皆さんから寄せられた家計の悩みにお答えする、その名も「マネープランクリニック」。今回のご相談者は、61歳の女性の方。結婚して今年で35年目となり、これまで夫によるモラハラで長年苦しめられてきたことから、離婚を決意。ただ、老後資金は財産分与や年金分割に大きく依存するため、必要額が用意できるかが大いに不安とのことです。ファイナンシャル・プランナーの深野康彦さんがアドバイスします。
離婚を決意しましたが、老後資金が心配です

離婚を決意しましたが、老後資金が心配です

■相談者
ミラクルさん(仮名)
女性/専業主婦/61歳
関東/賃貸住宅

■家族構成
夫(会社員/65歳)、子ども2人(ともに社会人・独立)

■相談内容
結婚35年目の専業主婦です。若いときからモラハラな夫の言動に、私も子どもたちも苦しめられてきました。そのため、この2、3年のうちに別居→離婚したいと考えています。

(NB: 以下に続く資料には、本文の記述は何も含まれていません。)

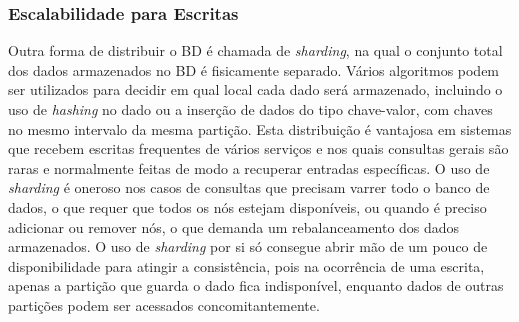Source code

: \subsubsection{\textbf{Escalabilidade para Escritas}}
Outra forma de distribuir o BD é chamada de \textit{sharding}, na qual o conjunto total dos dados armazenados no BD é fisicamente separado. Vários algoritmos podem ser utilizados para decidir em qual local cada dado será armazenado, incluindo o uso de \textit{hashing} no dado ou a inserção de dados do tipo chave-valor, com chaves no mesmo intervalo da mesma partição.
Esta distribuição é vantajosa em sistemas que recebem escritas frequentes de vários serviços e nos quais consultas gerais são raras e normalmente feitas de modo a recuperar entradas específicas. O uso de \textit{sharding} é oneroso nos casos de consultas que precisam varrer todo o banco de dados, o que requer que todos os nós estejam disponíveis, ou quando é preciso adicionar ou remover nós, o que demanda um rebalanceamento dos dados armazenados. O uso de \textit{sharding} por si só consegue abrir mão de um pouco de disponibilidade para atingir a consistência, pois na ocorrência de uma escrita, apenas a partição que guarda o dado fica indisponível, enquanto dados de outras partições podem ser acessados concomitantemente.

別れたら2つの住居が当然必要なので、今の賃貸マンションからは夫婦で出て、私はもう少し家賃を抑えた賃貸か2500万円くらいの中古マンションを購入できたらいいなと考えています。夫と別れて自立できるように月5万円くらい稼ぎたいと現在求職中です。

無謀な計画かもしれませんが、この先30年くらいこの夫と暮らすと思うと心身共に参ってしまいそうです。離婚分割でどれだけもらえるか分かりませんが、今、夫の年金が満額でている間に出来るだけ節約に励み2年ほどで頑張って貯めたいと思っています。私が65歳になったときの年金は月7万円くらいです。

預貯金は、結婚後に貯めたお金でどちらの親からの贈与などは受けていません。投資額の株は私名義の分です。夫名義の投資資産はいくらあるか分かりません。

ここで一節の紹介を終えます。